I am trying to create a file with fixed column lengths in Unix. The file contains Russian Cyrillic characters and those characters are interpreted different from the normal 1-byte characters.
I am using below script to modify the file (the delimiter of the columns is @-@ and the row delimiter is \r\n):
input_file=$1
output_file=$2
awk -F '@-@' '{printf("%-200s%-200s%-200s%-200s%-200s%-200s%-200s%-200s\r\n", $1, $2, $3, $4, $5, $6, $7, $8)}' $input_file > $output_file
For the columns with normal characters, the output file contains correctly 200 characters columns, but for a column with 30 Cyrillic characters, the output column contains only 170 characters. This way, the lines in the file won't have the same length because the Cyrillic characters occupy 2 bytes and the code will interpret the bytes and not the characters.

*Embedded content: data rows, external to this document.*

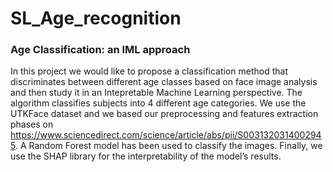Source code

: # SL_Age_recognition

### Age Classification: an IML approach

In this project we would like to propose a classification method that discriminates between
different age classes based on face image analysis and then study it in an Intepretable Machine
Learning perspective. The algorithm classifies subjects into 4 different age categories. We use
the UTKFace dataset and we based our preprocessing and features extraction phases on https://www.sciencedirect.com/science/article/abs/pii/S0031320314002945. A
Random Forest model has been used to classify the images. Finally, we use the SHAP library
for the interpretability of the model’s results.
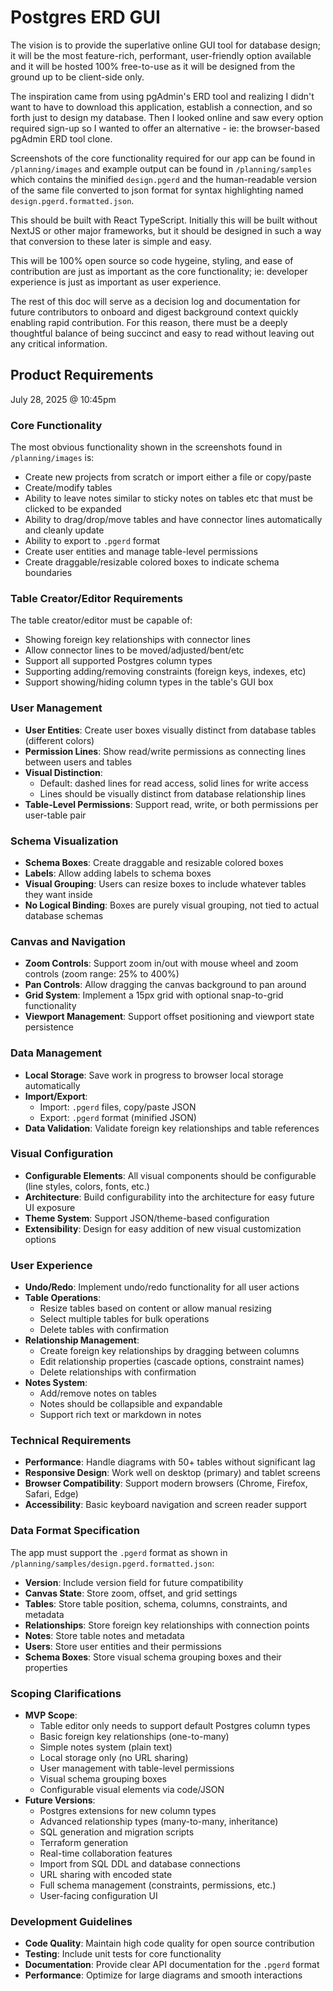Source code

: # Postgres ERD GUI

The vision is to provide the superlative online GUI tool for database design; it will be the most feature-rich, performant, user-friendly option available and it will be hosted 100% free-to-use as it will be designed from the ground up to be client-side only.

The inspiration came from using pgAdmin's ERD tool and realizing I didn't want to have to download this application, establish a connection, and so forth just to design my database. Then I looked online and saw every option required sign-up so I wanted to offer an alternative - ie: the browser-based pgAdmin ERD tool clone.

Screenshots of the core functionality required for our app can be found in `/planning/images` and example output can be found in `/planning/samples` which contains the minified `design.pgerd` and the human-readable version of the same file converted to json format for syntax highlighting named `design.pgerd.formatted.json`.

This should be built with React TypeScript. Initially this will be built without NextJS or other major frameworks, but it should be designed in such a way that conversion to these later is simple and easy.

This will be 100% open source so code hygeine, styling, and ease of contribution are just as important as the core functionality; ie: developer experience is just as important as user experience.

The rest of this doc will serve as a decision log and documentation for future contributors to onboard and digest background context quickly enabling rapid contribution. For this reason, there must be a deeply thoughtful balance of being succinct and easy to read without leaving out any critical information.

## Product Requirements

July 28, 2025 @ 10:45pm

### Core Functionality

The most obvious functionality shown in the screenshots found in `/planning/images` is:
- Create new projects from scratch or import either a file or copy/paste
- Create/modify tables
- Ability to leave notes similar to sticky notes on tables etc that must be clicked to be expanded
- Ability to drag/drop/move tables and have connector lines automatically and cleanly update
- Ability to export to `.pgerd` format
- Create user entities and manage table-level permissions
- Create draggable/resizable colored boxes to indicate schema boundaries

### Table Creator/Editor Requirements

The table creator/editor must be capable of:
- Showing foreign key relationships with connector lines
- Allow connector lines to be moved/adjusted/bent/etc
- Support all supported Postgres column types
- Supporting adding/removing constraints (foreign keys, indexes, etc)
- Support showing/hiding column types in the table's GUI box

### User Management

- **User Entities**: Create user boxes visually distinct from database tables (different colors)
- **Permission Lines**: Show read/write permissions as connecting lines between users and tables
- **Visual Distinction**: 
  - Default: dashed lines for read access, solid lines for write access
  - Lines should be visually distinct from database relationship lines
- **Table-Level Permissions**: Support read, write, or both permissions per user-table pair

### Schema Visualization

- **Schema Boxes**: Create draggable and resizable colored boxes
- **Labels**: Allow adding labels to schema boxes
- **Visual Grouping**: Users can resize boxes to include whatever tables they want inside
- **No Logical Binding**: Boxes are purely visual grouping, not tied to actual database schemas

### Canvas and Navigation

- **Zoom Controls**: Support zoom in/out with mouse wheel and zoom controls (zoom range: 25% to 400%)
- **Pan Controls**: Allow dragging the canvas background to pan around
- **Grid System**: Implement a 15px grid with optional snap-to-grid functionality
- **Viewport Management**: Support offset positioning and viewport state persistence

### Data Management

- **Local Storage**: Save work in progress to browser local storage automatically
- **Import/Export**: 
  - Import: `.pgerd` files, copy/paste JSON
  - Export: `.pgerd` format (minified JSON)
- **Data Validation**: Validate foreign key relationships and table references

### Visual Configuration

- **Configurable Elements**: All visual components should be configurable (line styles, colors, fonts, etc.)
- **Architecture**: Build configurability into the architecture for easy future UI exposure
- **Theme System**: Support JSON/theme-based configuration
- **Extensibility**: Design for easy addition of new visual customization options

### User Experience

- **Undo/Redo**: Implement undo/redo functionality for all user actions
- **Table Operations**: 
  - Resize tables based on content or allow manual resizing
  - Select multiple tables for bulk operations
  - Delete tables with confirmation
- **Relationship Management**:
  - Create foreign key relationships by dragging between columns
  - Edit relationship properties (cascade options, constraint names)
  - Delete relationships with confirmation
- **Notes System**: 
  - Add/remove notes on tables
  - Notes should be collapsible and expandable
  - Support rich text or markdown in notes

### Technical Requirements

- **Performance**: Handle diagrams with 50+ tables without significant lag
- **Responsive Design**: Work well on desktop (primary) and tablet screens
- **Browser Compatibility**: Support modern browsers (Chrome, Firefox, Safari, Edge)
- **Accessibility**: Basic keyboard navigation and screen reader support

### Data Format Specification

The app must support the `.pgerd` format as shown in `/planning/samples/design.pgerd.formatted.json`:
- **Version**: Include version field for future compatibility
- **Canvas State**: Store zoom, offset, and grid settings
- **Tables**: Store table position, schema, columns, constraints, and metadata
- **Relationships**: Store foreign key relationships with connection points
- **Notes**: Store table notes and metadata
- **Users**: Store user entities and their permissions
- **Schema Boxes**: Store visual schema grouping boxes and their properties

### Scoping Clarifications

- **MVP Scope**: 
  - Table editor only needs to support default Postgres column types
  - Basic foreign key relationships (one-to-many)
  - Simple notes system (plain text)
  - Local storage only (no URL sharing)
  - User management with table-level permissions
  - Visual schema grouping boxes
  - Configurable visual elements via code/JSON
- **Future Versions**: 
  - Postgres extensions for new column types
  - Advanced relationship types (many-to-many, inheritance)
  - SQL generation and migration scripts
  - Terraform generation
  - Real-time collaboration features
  - Import from SQL DDL and database connections
  - URL sharing with encoded state
  - Full schema management (constraints, permissions, etc.)
  - User-facing configuration UI

### Development Guidelines

- **Code Quality**: Maintain high code quality for open source contribution
- **Testing**: Include unit tests for core functionality
- **Documentation**: Provide clear API documentation for the `.pgerd` format
- **Performance**: Optimize for large diagrams and smooth interactions
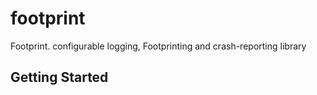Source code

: # footprint

Footprint. configurable logging, Footprinting and crash-reporting library

## Getting Started
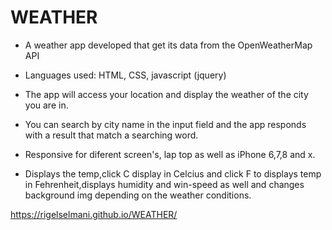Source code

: # WEATHER

* A weather app developed that get its data from the OpenWeatherMap API

* Languages used: HTML, CSS, javascript (jquery)

* The app will access your location and display the weather of the city you are in.

* You can search by city name in the input field and the app responds with a result that match a searching word.

* Responsive for diferent screen's, lap top as well as iPhone 6,7,8 and x.

* Displays the temp,click C display in Celcius and click F to displays temp in Fehrenheit,displays humidity and win-speed as well
and changes background img depending on the weather conditions.



 https://rigelselmani.github.io/WEATHER/

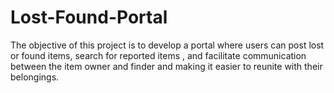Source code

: # Lost-Found-Portal
The objective of this project is to develop a portal where users can post lost or found items, search for reported items , and facilitate communication between the item owner and finder
 and making it easier to reunite with their belongings.

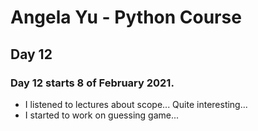 # Angela Yu - Python Course
## Day 12
### Day 12 starts 8 of February 2021.
- I listened to lectures about scope... Quite interesting...
- I started to work on guessing game...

Example: НИКОЛАЕВНА has 10 characters, but the script calculates it as having 20 because it occupies 20 bytes.
One input file example:
НИКОЛАЕВНА@-@russ@-@12345@-@asklle@-@НИКОЛАЕВНА@-@454@-@111@-@asdfg
Can you please suggest a way to create the padding so that all the rows have the same number of characters?
Thank you!
I don't believe awk can do this, but gawk should handle this by default as long as your locale isn't set to "C". For example, LC_ALL=en_US.UTF-8
should provide the expected behavior using gawk.